(1) Climate and Global Dynamics Division, National Center for Atmospheric Research, PO Box 3000, Boulder, CO 80307-3000, USA
Abstract:
This study examines the impact of historical land-cover change on North American surface climate, focusing on the robustness of the climate signal with respect to representation of sub-grid heterogeneity and land biogeophysics within a climate model. We performed four paired climate simulations with the Community Atmosphere Model using two contrasting land models and two different representations of land-cover change. One representation used a biome classification without subgrid-scale heterogeneity while the other used high-resolution satellite data to prescribe multiple vegetation types within a grid cell. Present-day and natural vegetation datasets were created for both representations.

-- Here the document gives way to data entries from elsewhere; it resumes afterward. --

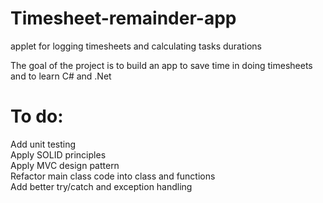 # Timesheet-remainder-app
applet for logging timesheets and calculating tasks durations  

The goal of the project is to build an app to save time in doing timesheets and to learn C# and .Net    

# To do:  
Add unit testing  
Apply SOLID principles  
Apply MVC design pattern  
Refactor main class code into class and functions  
Add better try/catch and exception handling    
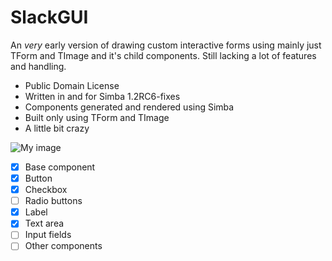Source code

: SlackGUI
========
An *very* early version of drawing custom interactive forms using mainly just TForm and TImage and it's child components. Still lacking a lot of features and handling.

- Public Domain License
- Written in and for Simba 1.2RC6-fixes
- Components generated and rendered using Simba
- Built only using TForm and TImage
- A little bit crazy

![My image](https://image.prntscr.com/image/vcqS7ALIQWWaAbmJHFG2mA.png)

- [x] Base component
- [x] Button
- [x] Checkbox
- [ ] Radio buttons
- [x] Label
- [x] Text area
- [ ] Input fields
- [ ] Other components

All four sets of climate simulations showed that present-day vegetation has cooled the summer climate in regions of North America compared to natural vegetation. The simulated magnitude and spatial extent of summer cooling due to land-cover change was reduced when the biome-derived land-cover change datasets were replaced by the satellite-derived datasets. The diminished cooling is partly due to reduced intensity of agriculture in the satellite-derived datasets. Comparison of the two land-surface models showed that the use of a comparatively warmer and drier land model in conjunction with satellite-derived datasets further reduced the simulated magnitude of summer cooling. These results suggest that the cooling signal associated with North American land-cover change is robust but the magnitude and therefore detection of the signal depends on the realism of the datasets used to represent land-cover change and the parametrisation of land biogeophysics.